Records shown
++++++++
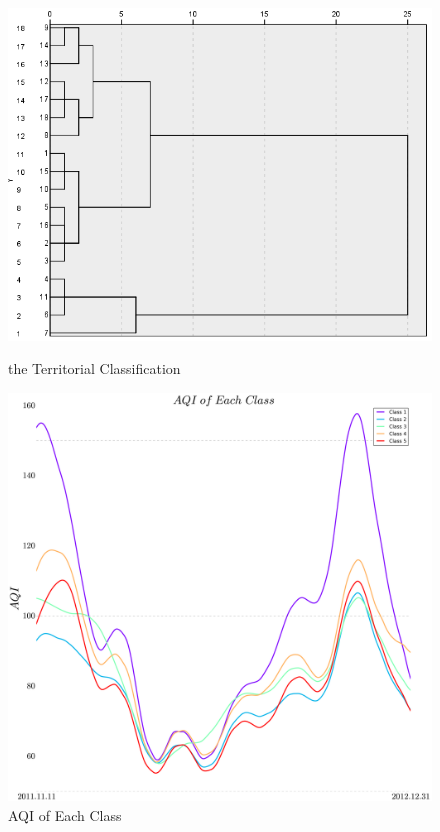\documentclass[a4paper,11pt]{article}
\begin{document}
\begin{figure}[h]
  \centering %
  \begin{minipage}[t]{.4\linewidth}
\centering %
\includegraphics[width=1.0\textwidth]{./Pic/5class1.png}
\caption{the Territorial Classification}
\label{fig:5class1}  
  \end{minipage}
  \begin{minipage}[t]{.4\linewidth}
  
  \centering %
\includegraphics[width=1.0\textwidth]{./Pic/5class2.png}
\caption{AQI of Each Class}
\label{fig:5class2}  
  \end{minipage}
\end{figure}
\end{document}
++++++++
Exercise instructions
This exercise needs every line of the listing that contains the word "label".

Exercise result
\label{fig:5class1}  
\label{fig:5class2}  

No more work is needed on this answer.